Restructuring transactions are not limited to the type of economic downturn in which the Covid-19 crisis seems likely to result. They can occur at every stage of the business cycle and may appear in various forms. For example, a group may restructure its balance sheet under a debt for equity swap. Or a group may reorganise its operations through an intra-group transfer of assets and liabilities, including in conjunction with a demerger or spin off. A substantial amount of UK tax law impinges upon this area, as the following paragraphs will illustrate.

Debt restructurings

Debt releases

As part of a debt restructuring (see figure 1), the lenders to a UK borrower may agree to a release of some of the borrower’s debt. Since 2015, distressed UK corporate borrowers have had access to the UK’s corporate rescue exemption as a means of sheltering releases of debt from UK corporation tax. The exemption applies if it can be reasonably assumed that, but for the release and surrounding arrangements, there would be a material risk of the borrower being unable to pay its debts within the next 12 months (CTA 2009 s 322(5B)). Unable to pay its debts for these purposes can include both an insufficiency of cash to pay those debts and a state of balance sheet insolvency (CTA 2009 s 323(A1) and HMRC’s Corporate Finance Manual at CFM33194). Consequently, the exemption does not require the borrower to be in an insolvency procedure such as an administration or even, necessarily, on the verge of that procedure.

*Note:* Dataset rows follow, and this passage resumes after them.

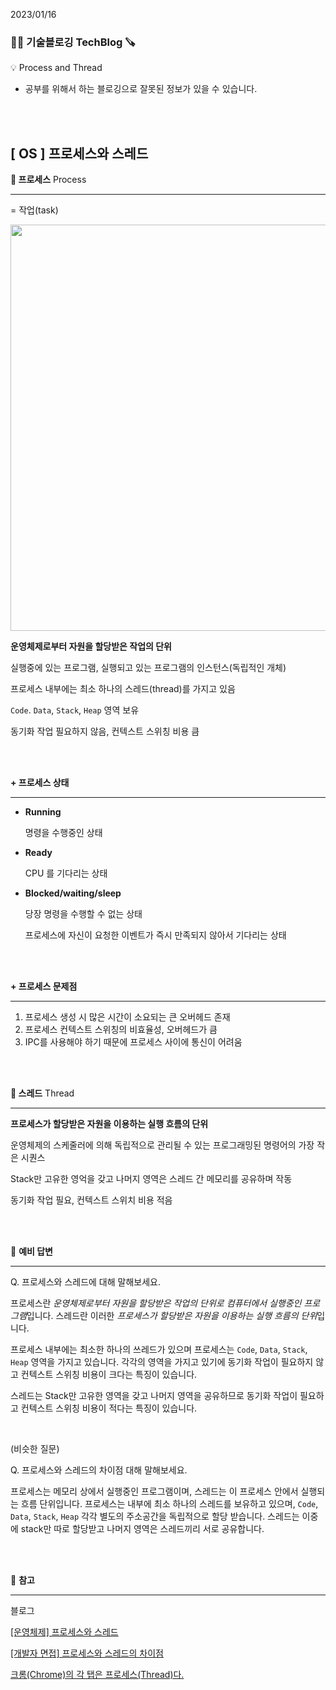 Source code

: 2023/01/16

### 🧑‍💻 **기술블로깅 TechBlog** 🪚

<aside>
💡 Process and Thread

</aside>

* 공부를 위해서 하는 블로깅으로 잘못된 정보가 있을 수 있습니다.

<br><br>

## [ OS ] 프로세스와 스레드

**🔩 프로세스** Process

---

= 작업(task)

<img src="https://user-images.githubusercontent.com/107545016/212675243-ca331eb6-07ba-45dd-a7c9-7eabcb1aa72a.png" width="650"/>

**운영체제로부터 자원을 할당받은 작업의 단위**

실행중에 있는 프로그램, 실행되고 있는 프로그램의 인스턴스(독립적인 개체)

프로세스 내부에는 최소 하나의 스레드(thread)를 가지고 있음

`Code`. `Data`, `Stack`, `Heap` 영역 보유

동기화 작업 필요하지 않음, 컨텍스트 스위칭 비용 큼

<br><br>

**+ 프로세스 상태**

---

- **Running**
    
    명령을 수행중인 상태
    
- **Ready**
    
    CPU 를 기다리는 상태
    
- **Blocked/waiting/sleep**
    
    당장 명령을 수행할 수 없는 상태
    
    프로세스에 자신이 요청한 이벤트가 즉시 만족되지 않아서 기다리는 상태
    

<br><br>

**+ 프로세스 문제점**

---

1. 프로세스 생성 시 많은 시간이 소요되는 큰 오버헤드 존재
2. 프로세스 컨텍스트 스위칭의 비효율성, 오버헤드가 큼
3. IPC를 사용해야 하기 때문에 프로세스 사이에 통신이 어려움

<br><br>

**🔩 스레드** Thread

---

**프로세스가 할당받은 자원을 이용하는 실행 흐름의 단위**

운영체제의 스케줄러에 의해 독립적으로 관리될 수 있는 프로그래밍된 명령어의 가장 작은 시퀀스

Stack만 고유한 영억을 갖고 나머지 영역은 스레드 간 메모리를 공유하며 작동

동기화 작업 필요, 컨텍스트 스위치 비용 적음

<br><br>

🔩 **예비 답변**

---

Q. 프로세스와 스레드에 대해 말해보세요.

프로세스란 *운영체제로부터 자원을 할당받은 작업의 단위로 컴퓨터에서 실행중인 프로그램*입니다. 스레드란 이러한 *프로세스가 할당받은 자원을 이용하는 실행 흐름의 단위*입니다.

프로세스 내부에는 최소한 하나의 쓰레드가 있으며 프로세스는 `Code`, `Data`, `Stack`, `Heap` 영역을 가지고 있습니다. 각각의 영역을 가지고 있기에 동기화 작업이 필요하지 않고 컨텍스트 스위칭 비용이 크다는 특징이 있습니다.

스레드는 Stack만 고유한 영역을 갖고 나머지 영역을 공유하므로 동기화 작업이 필요하고 컨텍스트 스위칭 비용이 적다는 특징이 있습니다.

<br>

(비슷한 질문)

Q. 프로세스와 스레드의 차이점 대해 말해보세요.

프로세스는 메모리 상에서 실행중인 프로그램이며, 스레드는 이 프로세스 안에서 실행되는 흐름 단위입니다. 프로세스는 내부에 최소 하나의 스레드를 보유하고 있으며, `Code`, `Data`, `Stack`, `Heap` 각각 별도의 주소공간을 독립적으로 할당 받습니다. 스레드는 이중에 stack만 따로 할당받고 나머지 영역은 스레드끼리 서로 공유합니다.


<br><br>

🔩 **참고**

---

블로그

[[운영체제] 프로세스와 스레드](https://velog.io/@aeong98/%EC%9A%B4%EC%98%81%EC%B2%B4%EC%A0%9COS-%ED%94%84%EB%A1%9C%EC%84%B8%EC%8A%A4%EC%99%80-%EC%8A%A4%EB%A0%88%EB%93%9C)

[[개발자 면접] 프로세스와 스레드의 차이점](https://zeroco.tistory.com/75)

[크롬(Chrome)의 각 탭은 프로세스(Thread)다.](https://for-development.tistory.com/127)

<br><br>
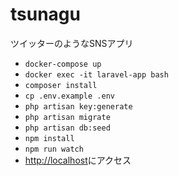 # tsunagu

ツイッターのようなSNSアプリ

- `docker-compose up`
- `docker exec -it laravel-app bash`
- `composer install`
- `cp .env.example .env`
- `php artisan key:generate`
- `php artisan migrate`
- `php artisan db:seed`
- `npm install`
- `npm run watch`
- [http://localhost](http://localhost)にアクセス
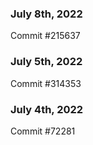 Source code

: ### July 8th, 2022

Commit #215637

### July 5th, 2022

Commit #314353


### July 4th, 2022

Commit #72281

However, as HMRC makes clear in its guidance, the exemption will not be available for mere liability management exercises. The borrower in question must be in ‘significant financial distress’ with a ‘real prospect’ (absent the restructuring) of going into insolvency within the next 12 months (CFM33192 and CFM33194).

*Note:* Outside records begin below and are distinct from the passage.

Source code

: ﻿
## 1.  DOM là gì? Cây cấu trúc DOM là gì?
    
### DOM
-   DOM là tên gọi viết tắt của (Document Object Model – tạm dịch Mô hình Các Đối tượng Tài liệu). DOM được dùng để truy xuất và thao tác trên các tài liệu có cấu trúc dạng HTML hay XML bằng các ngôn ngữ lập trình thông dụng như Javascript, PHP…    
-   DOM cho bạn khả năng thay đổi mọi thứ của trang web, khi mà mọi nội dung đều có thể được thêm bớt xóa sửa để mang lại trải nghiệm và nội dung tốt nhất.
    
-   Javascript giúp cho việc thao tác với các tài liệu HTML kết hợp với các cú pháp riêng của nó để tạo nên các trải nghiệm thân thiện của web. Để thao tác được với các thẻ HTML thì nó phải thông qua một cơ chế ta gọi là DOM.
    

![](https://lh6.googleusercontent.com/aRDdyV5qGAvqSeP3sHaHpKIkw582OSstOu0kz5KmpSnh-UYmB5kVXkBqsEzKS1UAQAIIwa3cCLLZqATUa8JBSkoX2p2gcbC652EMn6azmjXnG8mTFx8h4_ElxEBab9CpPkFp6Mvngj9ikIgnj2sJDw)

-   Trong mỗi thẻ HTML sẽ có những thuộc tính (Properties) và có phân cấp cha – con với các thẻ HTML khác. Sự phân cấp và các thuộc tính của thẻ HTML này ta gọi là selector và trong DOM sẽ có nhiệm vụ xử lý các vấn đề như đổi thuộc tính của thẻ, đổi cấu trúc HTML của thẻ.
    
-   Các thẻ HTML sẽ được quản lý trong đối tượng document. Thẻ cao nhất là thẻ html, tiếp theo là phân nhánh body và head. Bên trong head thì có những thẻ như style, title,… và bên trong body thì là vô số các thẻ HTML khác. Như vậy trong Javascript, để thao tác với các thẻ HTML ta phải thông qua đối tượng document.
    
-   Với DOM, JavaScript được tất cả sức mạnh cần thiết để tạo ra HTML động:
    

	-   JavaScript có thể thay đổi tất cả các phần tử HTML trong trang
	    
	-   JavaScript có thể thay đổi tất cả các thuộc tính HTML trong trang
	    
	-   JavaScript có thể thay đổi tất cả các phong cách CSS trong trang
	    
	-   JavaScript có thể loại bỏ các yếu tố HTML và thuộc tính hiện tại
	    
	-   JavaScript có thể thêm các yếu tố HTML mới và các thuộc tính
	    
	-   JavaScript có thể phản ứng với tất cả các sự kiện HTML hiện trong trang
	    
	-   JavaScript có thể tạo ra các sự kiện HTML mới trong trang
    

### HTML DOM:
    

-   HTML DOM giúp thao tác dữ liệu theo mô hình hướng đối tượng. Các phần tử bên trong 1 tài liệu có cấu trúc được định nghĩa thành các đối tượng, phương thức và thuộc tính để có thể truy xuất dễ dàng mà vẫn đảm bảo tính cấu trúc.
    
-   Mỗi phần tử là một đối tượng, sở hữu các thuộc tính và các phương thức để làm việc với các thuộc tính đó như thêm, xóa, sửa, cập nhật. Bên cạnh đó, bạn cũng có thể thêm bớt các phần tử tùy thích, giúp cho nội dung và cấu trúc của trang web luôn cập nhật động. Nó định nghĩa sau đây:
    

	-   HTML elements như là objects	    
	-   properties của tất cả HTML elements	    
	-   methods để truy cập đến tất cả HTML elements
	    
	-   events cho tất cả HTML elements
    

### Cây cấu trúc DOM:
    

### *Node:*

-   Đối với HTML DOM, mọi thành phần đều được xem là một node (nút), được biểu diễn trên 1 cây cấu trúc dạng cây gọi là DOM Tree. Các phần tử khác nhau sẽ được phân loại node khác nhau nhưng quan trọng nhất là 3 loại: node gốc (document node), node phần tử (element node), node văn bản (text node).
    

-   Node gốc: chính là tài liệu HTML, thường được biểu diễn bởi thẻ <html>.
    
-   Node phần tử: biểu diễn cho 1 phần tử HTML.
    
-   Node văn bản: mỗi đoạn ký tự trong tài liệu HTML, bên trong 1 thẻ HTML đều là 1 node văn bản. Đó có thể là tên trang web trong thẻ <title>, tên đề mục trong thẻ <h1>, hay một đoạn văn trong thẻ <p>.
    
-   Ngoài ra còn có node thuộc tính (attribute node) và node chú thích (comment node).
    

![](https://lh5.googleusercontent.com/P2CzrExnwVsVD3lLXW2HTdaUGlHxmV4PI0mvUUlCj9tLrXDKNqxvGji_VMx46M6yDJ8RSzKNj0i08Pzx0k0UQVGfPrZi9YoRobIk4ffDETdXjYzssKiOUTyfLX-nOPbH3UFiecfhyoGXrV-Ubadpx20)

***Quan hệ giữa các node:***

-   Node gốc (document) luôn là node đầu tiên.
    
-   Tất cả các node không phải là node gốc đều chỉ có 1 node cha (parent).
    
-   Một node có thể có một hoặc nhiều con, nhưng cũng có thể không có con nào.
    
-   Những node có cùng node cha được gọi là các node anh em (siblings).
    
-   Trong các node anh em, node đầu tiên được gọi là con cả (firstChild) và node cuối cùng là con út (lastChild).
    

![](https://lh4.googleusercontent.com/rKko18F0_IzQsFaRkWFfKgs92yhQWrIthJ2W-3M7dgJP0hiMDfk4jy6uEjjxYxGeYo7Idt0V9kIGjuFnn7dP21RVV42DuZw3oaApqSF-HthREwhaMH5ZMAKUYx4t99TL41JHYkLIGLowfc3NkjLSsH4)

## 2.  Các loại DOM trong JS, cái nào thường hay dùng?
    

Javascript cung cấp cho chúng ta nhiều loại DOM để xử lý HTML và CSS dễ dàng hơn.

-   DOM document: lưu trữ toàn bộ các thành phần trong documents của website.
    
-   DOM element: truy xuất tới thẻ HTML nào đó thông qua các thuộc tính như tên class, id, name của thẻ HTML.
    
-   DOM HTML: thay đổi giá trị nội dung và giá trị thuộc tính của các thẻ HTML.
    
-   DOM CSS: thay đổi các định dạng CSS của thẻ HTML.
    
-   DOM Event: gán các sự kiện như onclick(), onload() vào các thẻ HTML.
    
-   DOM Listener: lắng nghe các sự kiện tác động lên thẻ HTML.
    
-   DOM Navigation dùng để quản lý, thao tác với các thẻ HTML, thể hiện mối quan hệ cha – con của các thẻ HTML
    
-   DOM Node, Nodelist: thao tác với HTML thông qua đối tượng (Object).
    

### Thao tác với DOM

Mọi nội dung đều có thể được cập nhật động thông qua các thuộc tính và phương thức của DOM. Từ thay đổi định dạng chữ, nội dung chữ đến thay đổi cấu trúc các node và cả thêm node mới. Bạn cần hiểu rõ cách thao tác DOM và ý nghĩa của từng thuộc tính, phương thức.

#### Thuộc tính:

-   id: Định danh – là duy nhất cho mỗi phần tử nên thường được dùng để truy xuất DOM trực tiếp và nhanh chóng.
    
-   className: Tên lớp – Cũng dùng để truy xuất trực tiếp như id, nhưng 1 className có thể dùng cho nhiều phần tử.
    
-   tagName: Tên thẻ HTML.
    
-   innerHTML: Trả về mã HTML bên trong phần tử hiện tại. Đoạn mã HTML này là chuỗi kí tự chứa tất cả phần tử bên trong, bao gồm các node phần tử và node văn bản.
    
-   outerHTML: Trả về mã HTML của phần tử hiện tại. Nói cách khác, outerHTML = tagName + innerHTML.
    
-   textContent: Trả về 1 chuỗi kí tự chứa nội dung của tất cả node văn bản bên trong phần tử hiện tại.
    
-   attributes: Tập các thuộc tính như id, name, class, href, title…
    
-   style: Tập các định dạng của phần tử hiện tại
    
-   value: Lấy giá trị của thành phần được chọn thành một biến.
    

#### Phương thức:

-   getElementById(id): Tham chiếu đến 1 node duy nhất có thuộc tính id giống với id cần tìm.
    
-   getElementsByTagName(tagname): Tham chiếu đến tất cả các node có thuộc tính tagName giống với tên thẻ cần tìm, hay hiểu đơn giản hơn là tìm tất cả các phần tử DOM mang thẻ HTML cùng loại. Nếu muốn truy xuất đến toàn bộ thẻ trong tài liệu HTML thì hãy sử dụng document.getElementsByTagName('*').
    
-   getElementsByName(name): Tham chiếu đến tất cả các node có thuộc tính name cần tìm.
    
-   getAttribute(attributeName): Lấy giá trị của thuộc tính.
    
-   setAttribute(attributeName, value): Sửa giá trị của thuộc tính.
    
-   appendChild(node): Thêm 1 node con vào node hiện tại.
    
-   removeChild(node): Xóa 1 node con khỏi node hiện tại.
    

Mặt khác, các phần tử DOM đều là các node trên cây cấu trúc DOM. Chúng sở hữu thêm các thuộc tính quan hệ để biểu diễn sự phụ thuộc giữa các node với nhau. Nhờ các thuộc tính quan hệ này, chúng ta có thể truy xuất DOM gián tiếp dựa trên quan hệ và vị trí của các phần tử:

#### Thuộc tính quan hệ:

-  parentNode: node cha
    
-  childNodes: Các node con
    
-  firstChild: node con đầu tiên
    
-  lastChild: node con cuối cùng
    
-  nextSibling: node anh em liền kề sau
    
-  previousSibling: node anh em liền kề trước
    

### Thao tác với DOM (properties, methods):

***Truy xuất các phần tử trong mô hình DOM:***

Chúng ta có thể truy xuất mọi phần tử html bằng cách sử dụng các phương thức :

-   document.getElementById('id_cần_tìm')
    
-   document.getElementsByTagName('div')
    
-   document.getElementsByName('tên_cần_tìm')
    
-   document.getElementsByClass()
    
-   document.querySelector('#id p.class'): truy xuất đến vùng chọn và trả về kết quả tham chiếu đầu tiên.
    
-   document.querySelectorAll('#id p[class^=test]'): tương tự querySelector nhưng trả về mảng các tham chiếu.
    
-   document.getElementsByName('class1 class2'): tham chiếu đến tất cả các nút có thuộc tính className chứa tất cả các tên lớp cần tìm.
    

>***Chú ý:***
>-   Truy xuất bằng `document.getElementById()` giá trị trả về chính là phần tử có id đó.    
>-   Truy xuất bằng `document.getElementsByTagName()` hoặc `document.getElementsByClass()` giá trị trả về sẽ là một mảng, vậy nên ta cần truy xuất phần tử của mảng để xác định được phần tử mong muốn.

Consequently, advisers have sometimes been reluctant to conclude that the corporate rescue exemption will definitely apply to particular debt restructurings. In turn, standard advice is for relevant directors to carefully consider and document why they consider the exemption’s requirements are satisfied. Depending upon the context, reliance might also be placed on other exemptions, such as the debt for equity swap exemption in CTA 2009 s 322(4) or the exemption for debt releases that occur as part of a scheme of arrangement in CTA 2009 s 322(3).


Debt modifications

A mere modification of the terms of debt (for example, a reduction in its interest rate or extension of its term) can have tax implications for both borrower and lenders. In particular, if the modification is sufficiently material, and depending upon the laws of their jurisdictions, lenders might be treated as making a taxable disposal of their debt. In addition, a UK borrower might be treated as realising an accounting and, therefore, a taxable profit under the UK’s loan relationship rules as a result of the modification.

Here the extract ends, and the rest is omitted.